FIG. 7.

TGF-β is important for M2 macrophages to suppress T-cell proliferation and the induction of Tregs in vitro. A: Suppression of T-cell proliferation (CPM) by stimulating 25 × 10³ macrophages for 24 h and further coculture with splenocytes and αCD3 for 72 h. B: Macrophages (25 × 10³) were cultured and stimulated for 24 h in a transwell upper chamber. Splenocytes and αCD3 were added to the lower chamber, and cells were coincubated for 72 h and assessed for proliferation (CPM). C: Cell contact–dependent suppression of proliferation (CPM) evaluated by stimulating 25 × 10³ macrophages for 24 h followed by fixation and coculture with T cells, splenocytes, and αCD3 for another 72 h. D: CFSE-stained splenocytes cocultured with 25 × 10³ prestimulated macrophages, as described above, for 96 h.
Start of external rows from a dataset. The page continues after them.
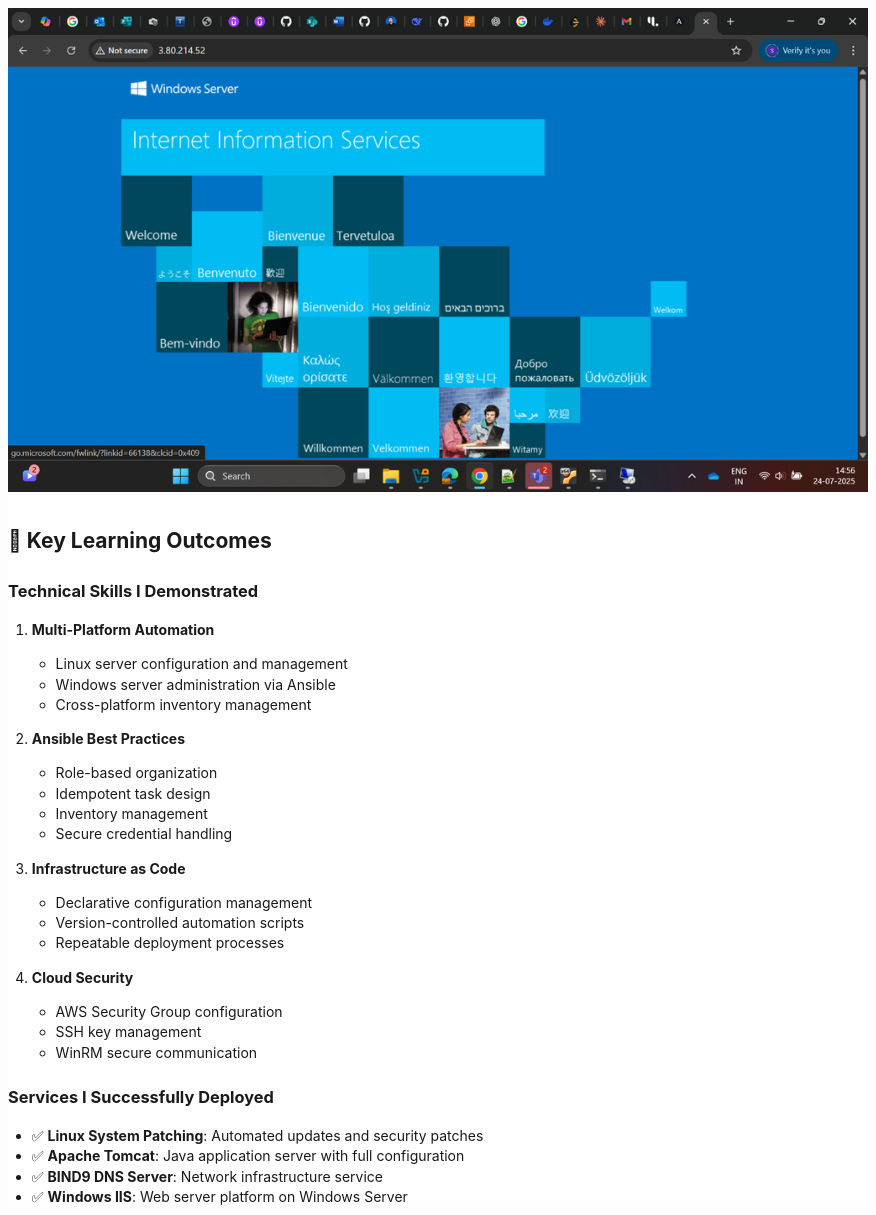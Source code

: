 ![Window IIS statua](Images/IIS_runnig.png)

## 🎯 Key Learning Outcomes

### Technical Skills I Demonstrated

1. **Multi-Platform Automation**
   - Linux server configuration and management
   - Windows server administration via Ansible
   - Cross-platform inventory management

2. **Ansible Best Practices**
   - Role-based organization
   - Idempotent task design
   - Inventory management
   - Secure credential handling

3. **Infrastructure as Code**
   - Declarative configuration management
   - Version-controlled automation scripts
   - Repeatable deployment processes

4. **Cloud Security**
   - AWS Security Group configuration
   - SSH key management
   - WinRM secure communication

### Services I Successfully Deployed

- ✅ **Linux System Patching**: Automated updates and security patches
- ✅ **Apache Tomcat**: Java application server with full configuration
- ✅ **BIND9 DNS Server**: Network infrastructure service
- ✅ **Windows IIS**: Web server platform on Windows Server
Cells were either gated for CD4⁺ or CD8⁺ (left), and CFSE dilution was analyzed (right). E: Macrophages (25 × 10³) were cultured and stimulated for 24 h before coculture with splenocytes from NOD-FoxP3-GFP mice for 96 h. Cells were gated for CD4⁺ cells, and the percentage of GFP (FoxP3)-expressing cells was analyzed. F: Macrophages (25 × 10³) were cultured with CD25⁺-depleted splenocytes from NOD-FoxP3-GFP mice for 96 h. Cells were gated for CD4⁺ cells, and the percentage of CD25⁺GFP⁺-expressing cells was analyzed. G: Macrophages (25 × 10³) were cultured with CD4⁺CD62L⁺CD25⁻ T cells from NOD mice for 96 h. Cells were gated for CD4⁺ cells, and the percentage of CD25⁺FoxP3⁺-expressing cells was analyzed. The results are representative of three independent (A–F) experiments and one experiment (G). Statistical comparison was conducted against untreated macrophage control (black bars; n = 4). Control represents splenocytes without macrophages (white bars). Error bars are presented in SEM. *P < 0.05.